*** SOURCE MATERIAL ***

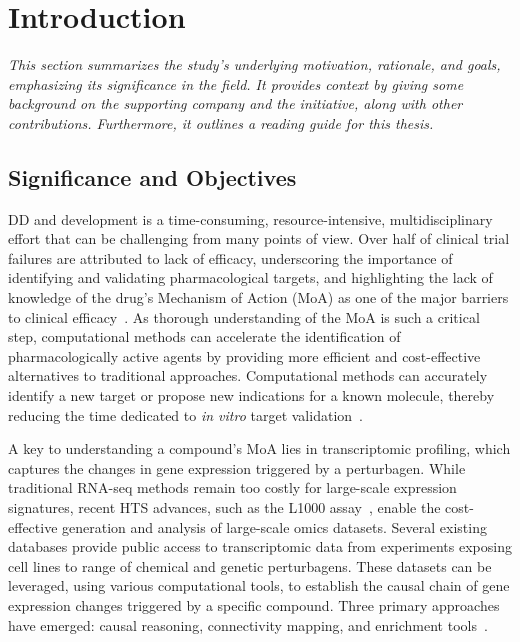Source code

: ﻿%

%

\makeatletter
\newcommand{\ntifpkgloaded}{%
  \@ifpackageloaded%
}
\makeatother

\chapter{Introduction}
\label{cha:introduction}

\textit{This section summarizes the study's underlying motivation, rationale, and goals, emphasizing its significance in the field. It provides context by giving some background on the supporting company and the initiative, along with other contributions. Furthermore, it outlines a reading guide for this thesis.}

\section{Significance and Objectives} %
\label{sec:significanceandobjectives}


\gls{DD} and development is a time-consuming, resource-intensive, multidisciplinary effort that can be challenging from many points of view. 
Over half of clinical trial failures are attributed to lack of efficacy, underscoring the importance of identifying and validating pharmacological targets, and highlighting the lack of knowledge of the drug's \gls{Mechanism of Action (MoA)} as one of the major barriers to clinical efficacy~\cite{RN3, RN1, RN2}. 
As thorough understanding of the \gls{MoA} is such a critical step, computational methods can accelerate the identification of pharmacologically active agents by providing more efficient and cost-effective alternatives to traditional approaches. 
Computational methods can accurately identify a new target or propose new indications for a known molecule, thereby reducing the time dedicated to \textit{in vitro} target validation~\cite{RN29}.

A key to understanding a compound's \gls{MoA} lies in transcriptomic profiling, which captures the changes in gene expression triggered by a perturbagen. 
While traditional \gls{RNA-seq} methods remain too costly for large-scale expression signatures, recent \gls{HTS} advances, such as the L1000 assay~\cite{RN30}, enable the cost-effective generation and analysis of large-scale omics datasets. 
Several existing databases provide public access to transcriptomic data from experiments exposing cell lines to range of chemical and genetic perturbagens. 
These datasets can be leveraged, using various computational tools, to establish the causal chain of gene expression changes triggered by a specific compound. 
Three primary approaches have emerged: causal reasoning, connectivity mapping, and enrichment tools~\cite{RN31}.

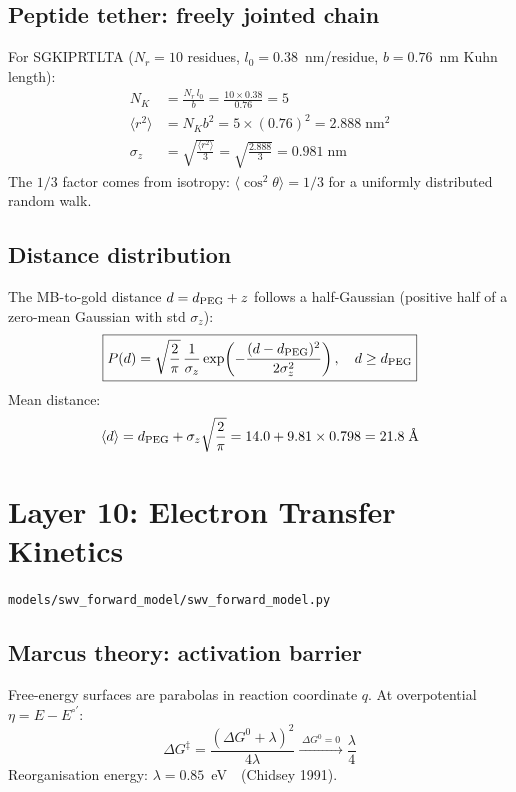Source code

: \documentclass[10pt,a4paper]{article}
\numberwithin{equation}{section}
\newcommand{\CONF}{\textcolor{teal}{\checkmark}}
\newcommand{\file}[1]{\texttt{\small #1}}
\begin{document}
\subsection{Peptide tether: freely jointed chain}

For SGKIPRTLTA ($N_r = 10$ residues, $l_0 = 0.38$~nm/residue, $b = 0.76$~nm Kuhn length):
\begin{align}
  N_K &= \frac{N_r\,l_0}{b} = \frac{10\times0.38}{0.76} = 5 \\
  \langle r^2\rangle &= N_K b^2 = 5\times(0.76)^2 = 2.888\;\text{nm}^2 \\
  \sigma_z &= \sqrt{\frac{\langle r^2\rangle}{3}} = \sqrt{\frac{2.888}{3}} = 0.981\;\text{nm}
\end{align}
The $1/3$ factor comes from isotropy: $\langle\cos^2\theta\rangle = 1/3$ for
a uniformly distributed random walk.

\subsection{Distance distribution}

The MB-to-gold distance $d = d_{\rm PEG} + z$ follows a half-Gaussian
(positive half of a zero-mean Gaussian with std $\sigma_z$):
\begin{equation}
  \boxed{P(d) = \sqrt{\frac{2}{\pi}}\,\frac{1}{\sigma_z}
  \exp\!\left(-\frac{(d-d_{\rm PEG})^2}{2\sigma_z^2}\right),\quad d \geq d_{\rm PEG}}
\end{equation}
Mean distance:
\begin{equation}
  \langle d\rangle = d_{\rm PEG} + \sigma_z\sqrt{\frac{2}{\pi}}
  = 14.0 + 9.81\times0.798 = 21.8\;\text{\AA}
\end{equation}

\section{Layer 10: Electron Transfer Kinetics}
\file{models/swv\_forward\_model/swv\_forward\_model.py}

\subsection{Marcus theory: activation barrier}

Free-energy surfaces are parabolas in reaction coordinate $q$.
At overpotential $\eta = E - E^{\circ\prime}$:
\begin{equation}
  \Delta G^\ddagger = \frac{(\Delta G^0 + \lambda)^2}{4\lambda}
  \xrightarrow{\;\Delta G^0 = 0\;} \frac{\lambda}{4}
\end{equation}
Reorganisation energy: $\lambda = 0.85$~eV~\CONF\ (Chidsey 1991).
\end{document}

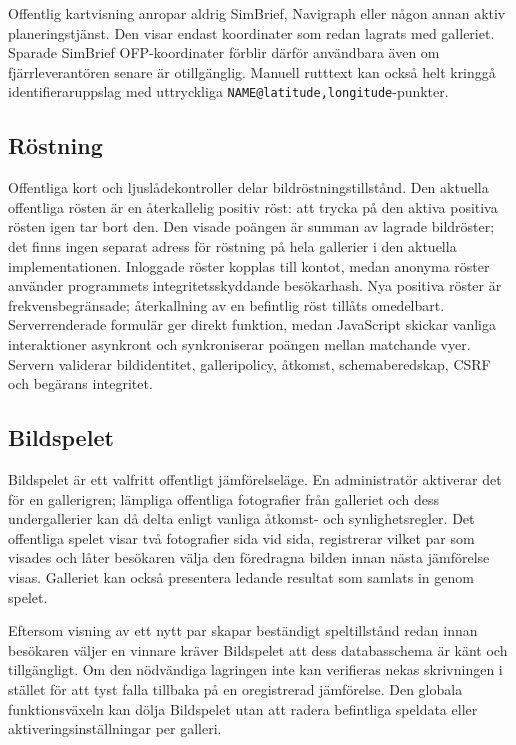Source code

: \documentclass[11pt,a4paper]{article}
\newcommand{\codeword}[1]{\nolinkurl{#1}}
\begin{document}
Offentlig kartvisning anropar aldrig SimBrief, Navigraph eller någon annan aktiv
planeringstjänst. Den visar endast koordinater som redan lagrats med galleriet.
Sparade SimBrief OFP-koordinater förblir därför användbara även om
fjärrleverantören senare är otillgänglig. Manuell rutttext kan också helt
kringgå identifieraruppslag med uttryckliga
\codeword{NAME@latitude,longitude}-punkter.

\subsection{Röstning}

Offentliga kort och ljuslådekontroller delar bildröstningstillstånd. Den
aktuella offentliga rösten är en återkallelig positiv röst: att trycka på den
aktiva positiva rösten igen tar bort den. Den visade poängen är summan av
lagrade bildröster; det finns ingen separat adress för röstning på hela
gallerier i den aktuella implementationen. Inloggade röster kopplas till kontot,
medan anonyma röster använder programmets integritetsskyddande besökarhash. Nya
positiva röster är frekvensbegränsade; återkallning av en befintlig röst tillåts
omedelbart. Serverrenderade formulär ger direkt funktion, medan JavaScript
skickar vanliga interaktioner asynkront och synkroniserar poängen mellan
matchande vyer. Servern validerar bildidentitet, galleripolicy, åtkomst,
schemaberedskap, CSRF och begärans integritet.

\subsection{Bildspelet}

Bildspelet är ett valfritt offentligt jämförelseläge. En administratör aktiverar
det för en gallerigren; lämpliga offentliga fotografier från galleriet och dess
undergallerier kan då delta enligt vanliga åtkomst- och synlighetsregler. Det
offentliga spelet visar två fotografier sida vid sida, registrerar vilket par
som visades och låter besökaren välja den föredragna bilden innan nästa
jämförelse visas. Galleriet kan också presentera ledande resultat som samlats in
genom spelet.

Eftersom visning av ett nytt par skapar beständigt speltillstånd redan innan
besökaren väljer en vinnare kräver Bildspelet att dess databasschema är känt och
tillgängligt. Om den nödvändiga lagringen inte kan verifieras nekas skrivningen
i stället för att tyst falla tillbaka på en oregistrerad jämförelse. Den globala
funktionsväxeln kan dölja Bildspelet utan att radera befintliga speldata eller
aktiveringsinställningar per galleri.
\end{document}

***

### DIRECTIONS FOR THIS TASK
Return every line in the records that includes the string "aktuella".

### ANSWER AREA
aktuella offentliga rösten är en återkallelig positiv röst: att trycka på den
gallerier i den aktuella implementationen. Inloggade röster kopplas till kontot,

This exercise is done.